▶ _TASK STATEMENT_:
The answer should consist of every line in the material below that has the word "Robot".

▶ _ENTRIES SUPPLIED_:

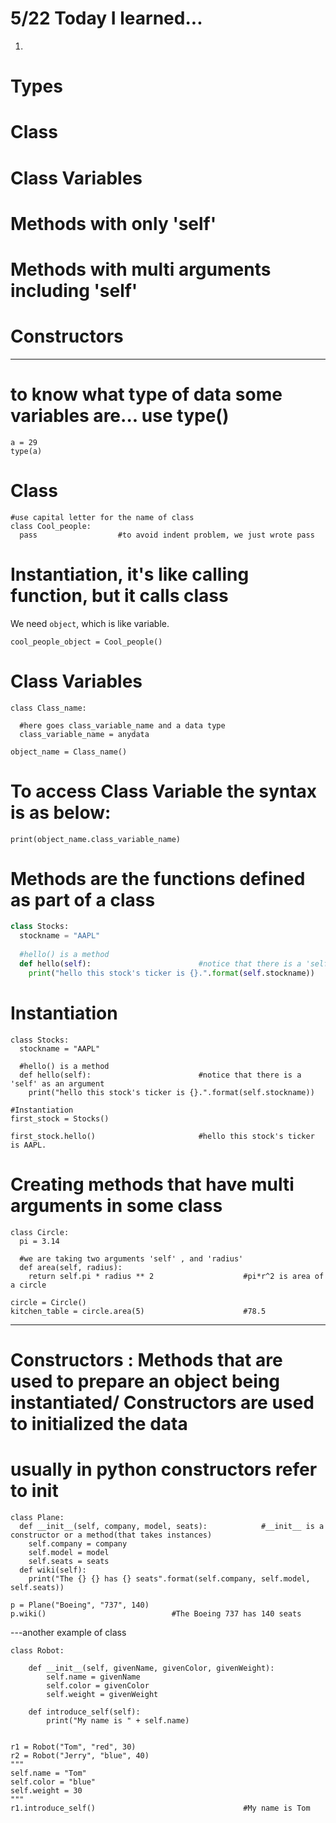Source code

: # 5/22 Today I learned... 
1.
# Types
# Class
# Class Variables
# Methods with only 'self'
# Methods with multi arguments including 'self'
# Constructors

---
# to know what type of data some variables are... use type()

```
a = 29
type(a)
```

# Class

```
#use capital letter for the name of class
class Cool_people:
  pass                  #to avoid indent problem, we just wrote pass
```

# Instantiation, it's like calling function, but it calls class
We need `object`, which is like variable.


```
cool_people_object = Cool_people()
```
# Class Variables

```
class Class_name:
  
  #here goes class_variable_name and a data type
  class_variable_name = anydata

object_name = Class_name()
```

# To access Class Variable the syntax is as below:

```
print(object_name.class_variable_name)
```

# Methods are the functions defined as part of a class

```py
class Stocks:
  stockname = "AAPL"
  
  #hello() is a method
  def hello(self):                        #notice that there is a 'self' as an argument
    print("hello this stock's ticker is {}.".format(self.stockname))
```

# Instantiation
```
class Stocks:
  stockname = "AAPL"
  
  #hello() is a method
  def hello(self):                        #notice that there is a 'self' as an argument
    print("hello this stock's ticker is {}.".format(self.stockname))

#Instantiation
first_stock = Stocks()

first_stock.hello()                       #hello this stock's ticker is AAPL.
```

# Creating methods that have multi arguments in some class

```
class Circle:
  pi = 3.14
  
  #we are taking two arguments 'self' , and 'radius'
  def area(self, radius):
    return self.pi * radius ** 2                    #pi*r^2 is area of a circle
  
circle = Circle()
kitchen_table = circle.area(5)                      #78.5
```

---
# Constructors : Methods that are used to prepare an object being instantiated/ Constructors are used to initialized the data
# usually in python constructors refer to __init__

```
class Plane:
  def __init__(self, company, model, seats):            #__init__ is a constructor or a method(that takes instances)
    self.company = company
    self.model = model
    self.seats = seats
  def wiki(self):
    print("The {} {} has {} seats".format(self.company, self.model, self.seats))
    
p = Plane("Boeing", "737", 140)
p.wiki()                            #The Boeing 737 has 140 seats
```

---another example of class
```
class Robot:
  
    def __init__(self, givenName, givenColor, givenWeight):
        self.name = givenName
        self.color = givenColor
        self.weight = givenWeight
        
    def introduce_self(self):
        print("My name is " + self.name)
        
        
r1 = Robot("Tom", "red", 30)
r2 = Robot("Jerry", "blue", 40)
"""
self.name = "Tom"
self.color = "blue"
self.weight = 30
"""
r1.introduce_self()                                 #My name is Tom
```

▶ _SOLUTION FOR THIS TASK_:
class Robot:
r1 = Robot("Tom", "red", 30)
r2 = Robot("Jerry", "blue", 40)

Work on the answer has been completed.